TASK OBJECTIVE -
Say only the number of lines in the entries below that contain "here".

———

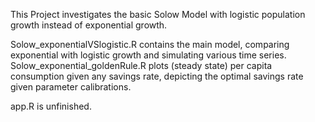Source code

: This Project investigates the basic Solow Model with logistic population growth instead of exponential growth.

Solow_exponentialVSlogistic.R contains the main model, comparing exponential with logistic growth and simulating various time series.
Solow_exponential_goldenRule.R plots (steady state) per capita consumption given any savings rate, depicting the optimal savings rate given parameter calibrations.

app.R is unfinished.
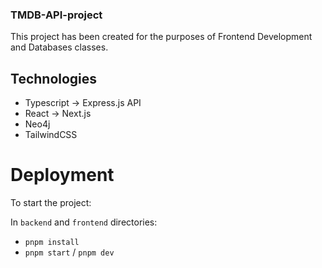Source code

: ### TMDB-API-project

This project has been created for the purposes of Frontend Development and Databases classes.
## Technologies

- Typescript -> Express.js API
- React -> Next.js
- Neo4j
- TailwindCSS
  
# Deployment

To start the project:

In `backend` and `frontend` directories:

- `pnpm install`
- `pnpm start` / `pnpm dev`
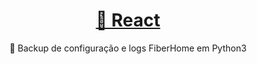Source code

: <h1 align="center">
    <a href="BACKUP OLT FIBERHOME">🔗 React</a>
</h1>
<p align="center">🚀 Backup de configuração e logs FiberHome em Python3</p>
<h1 align="center"> </h1>

  
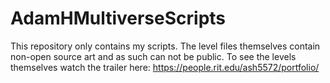 # AdamHMultiverseScripts

This repository only contains my scripts. The level files themselves contain non-open source art and as such can not be public. To see the levels themselves watch the trailer here: https://people.rit.edu/ash5572/portfolio/
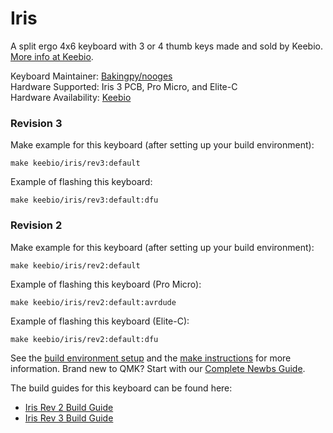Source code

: Iris
====

A split ergo 4x6 keyboard with 3 or 4 thumb keys made and sold by Keebio. [More info at Keebio](https://keeb.io).

Keyboard Maintainer: [Bakingpy/nooges](https://github.com/nooges)  
Hardware Supported: Iris 3 PCB, Pro Micro, and Elite-C  
Hardware Availability: [Keebio](https://keeb.io)

### Revision 3

Make example for this keyboard (after setting up your build environment):

    make keebio/iris/rev3:default

Example of flashing this keyboard:

    make keebio/iris/rev3:default:dfu

### Revision 2

Make example for this keyboard (after setting up your build environment):

    make keebio/iris/rev2:default

Example of flashing this keyboard (Pro Micro):

    make keebio/iris/rev2:default:avrdude

Example of flashing this keyboard (Elite-C):

    make keebio/iris/rev2:default:dfu

See the [build environment setup](https://docs.qmk.fm/#/getting_started_build_tools) and the [make instructions](https://docs.qmk.fm/#/getting_started_make_guide) for more information. Brand new to QMK? Start with our [Complete Newbs Guide](https://docs.qmk.fm/#/newbs).

The build guides for this keyboard can be found here:
 - [Iris Rev 2 Build Guide](https://docs.keeb.io/iris-build-guide.html)
 - [Iris Rev 3 Build Guide](https://docs.keeb.io/iris-rev3-build-guide/)
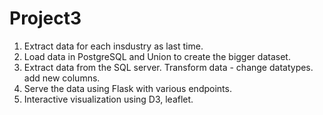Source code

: # Project3

1. Extract data for each insdustry as last time.
2. Load data in PostgreSQL and Union to create the bigger dataset.
3. Extract data from the SQL server. Transform data - change datatypes. add new columns.
4. Serve the data using Flask with various endpoints.
5. Interactive visualization using D3, leaflet.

———

RESPONSE BOX -
2